Q: Fiona was a formidable woman, wife and friend to Temple McFadden and company. The essence of her character brought a sense of virtue and responsibility to Temple – is she based upon anyone in particular?
A: I think Fiona is based – in part, only though! — on a whole group of exceptional women I’ve been lucky enough to be exposed to throughout my life. My mother, my sisters (I grew up with five sisters), some very close friends who are women, and, most important, my wife, all have shaped who Fiona is. But Fiona is really a woman of her era, a woman of the Civil War period, and in that regard, no one whom I encountered could have shaped her entirely because she lives in a very specific world and I had to try to place her and be true to her as a mid-19th Century woman. She may surprise some readers with her “modernity” but none of that is at odds with the era, and that’s one of the nice discoveries that Fiona offers readers. She’s an authentic embodiment of a very specific and courageous woman of her time.
Q: Also, all of the “good guys” seemed to have a crutch that they either did not or could not overcome – except for Fiona. Was that deliberate or we just have not “seen” her human flaw as of yet?
A: I think Fiona has some very particular limitations! They aren’t as easily discerned as the flaws that Temple and Augustus are juggling, but they’re there and they circumscribe her in ways that she might otherwise prefer not to have to overcome.

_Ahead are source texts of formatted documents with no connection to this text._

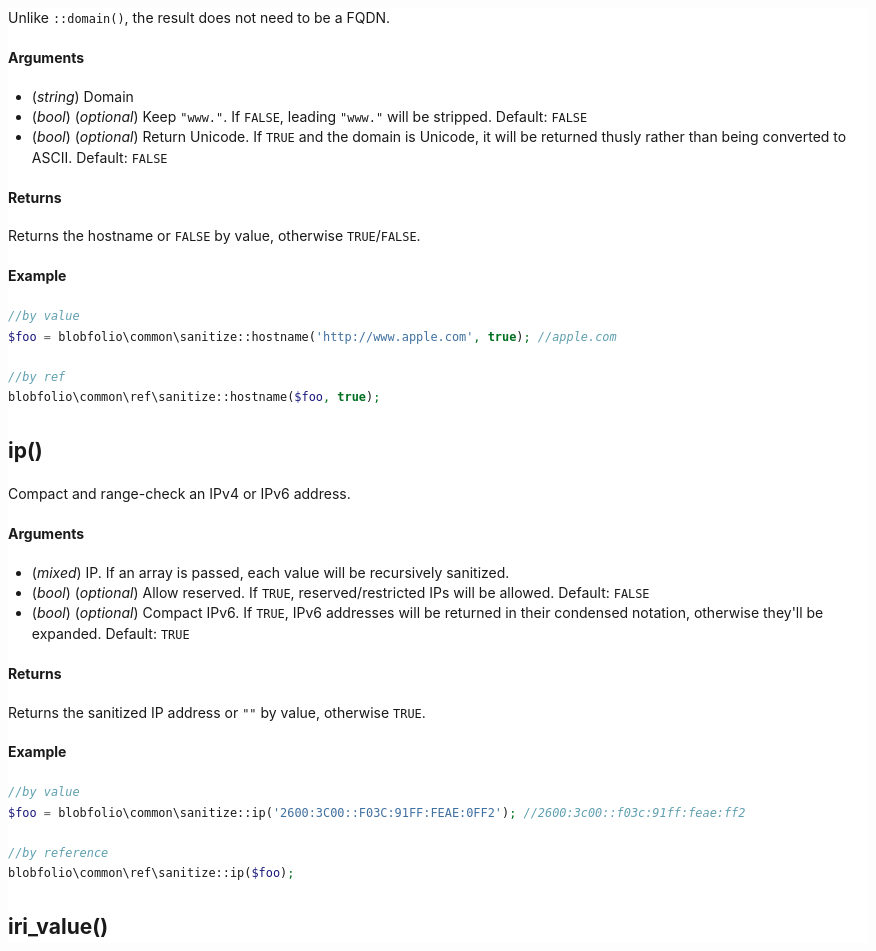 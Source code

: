 Unlike `::domain()`, the result does not need to be a FQDN.

#### Arguments

 * (*string*) Domain
 * (*bool*) (*optional*) Keep `"www."`. If `FALSE`, leading `"www."` will be stripped. Default: `FALSE`
 * (*bool*) (*optional*) Return Unicode. If `TRUE` and the domain is Unicode, it will be returned thusly rather than being converted to ASCII. Default: `FALSE`

#### Returns

Returns the hostname or `FALSE` by value, otherwise `TRUE`/`FALSE`.

#### Example

```php
//by value
$foo = blobfolio\common\sanitize::hostname('http://www.apple.com', true); //apple.com

//by ref
blobfolio\common\ref\sanitize::hostname($foo, true);
```



## ip()

Compact and range-check an IPv4 or IPv6 address.

#### Arguments

 * (*mixed*) IP. If an array is passed, each value will be recursively sanitized.
 * (*bool*) (*optional*) Allow reserved. If `TRUE`, reserved/restricted IPs will be allowed. Default: `FALSE`
 * (*bool*) (*optional*) Compact IPv6. If `TRUE`, IPv6 addresses will be returned in their condensed notation, otherwise they'll be expanded. Default: `TRUE`

#### Returns

Returns the sanitized IP address or `""` by value, otherwise `TRUE`.

#### Example

```php
//by value
$foo = blobfolio\common\sanitize::ip('2600:3C00::F03C:91FF:FEAE:0FF2'); //2600:3c00::f03c:91ff:feae:ff2

//by reference
blobfolio\common\ref\sanitize::ip($foo);
```



## iri_value()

Q: The women were all portrayed as strong-willed with a spine of steel from Sojourner, nurse and friend to Augustus, Dorothea Dix – superintendent of army nurses, and Fiona, wife to Temple and medical doctor. Will we see more of Fiona and/or additional women of progressive change in upcoming McFadden novels?
A: The Civil War ushered in a period of great change and new beginnings for African-Americans, which I think we’re more familiar with as readers than we are with the progress women began making during that time. Yet it was a profound moment for women, too. The suffrage movement began to take flight and women were carving out important new roles for themselves in society, particularly in the worlds of medicine and hospital care. All of the women in The Lincoln Conspiracy either capture some of the authentic forces set in motion by the Civil War (Fiona is an obvious example) or are historical figures who were alive and active at the time (like Dorothea Dix and Sojourner Truth). So yes, you’ll see more about what women encountered and wrestled with in upcoming McFadden novels.
Q: The research for The Lincoln Conspiracy must have been tremendous, from knowing the simple fact that the Union referred to the Confederacy as the “Sesech” to the opium addictions of the soldiers upon return from the war. What can we look forward to learning from a historical standpoint in your next Temple McFadden novel?
A: This is the first in a multi-part series about Temple McFadden and his wife, Fiona. The next book will be set largely in New York, and the arc of the whole series will be sent against the growth, chaos, magic, and upheaval of the industrial revolution and Temple and Fiona will have to navigate all of that using their wits, patience and senses of humor. What they learn about what’s happening around them will be the way that readers also learn more about the historical realities of the era. Railroads, of course, will figure prominently in all of this.
Thank you so very much Mr. Timothy O’Brien for taking the time to visit The Novel Life today. I thoroughly enjoyed meeting Fiona and Temple McFadden in The Lincoln Conspiracy (review here) and I’m looking forward to seeing what happens next in their lives! If you haven’t jumped on the Lincoln train, it’s a fascinating ride!
Tim O’Brien, an award-winning journalist, is writing a series of historical thrillers for Random House that are set in the years after the Lincoln assassination. The first of these, The Lincoln Conspiracy, an absorbing, fast-paced tale of murder, intrigue and riddles in post-Civil War Washington, arrives in bookstores on September 18.
Tim is also the Executive Editor of The Huffington Post where he oversees all of the site’s original reporting efforts. Prior to joining the HuffPost in early 2011, Tim was an editor and reporter at The New York Times.
Tim edited a ten-part series about severely wounded war veterans, Beyond the Battlefield, for which The Huffington Post and its senior military correspondent, David Wood, received a Pulitzer Prize for National Reporting in 2012.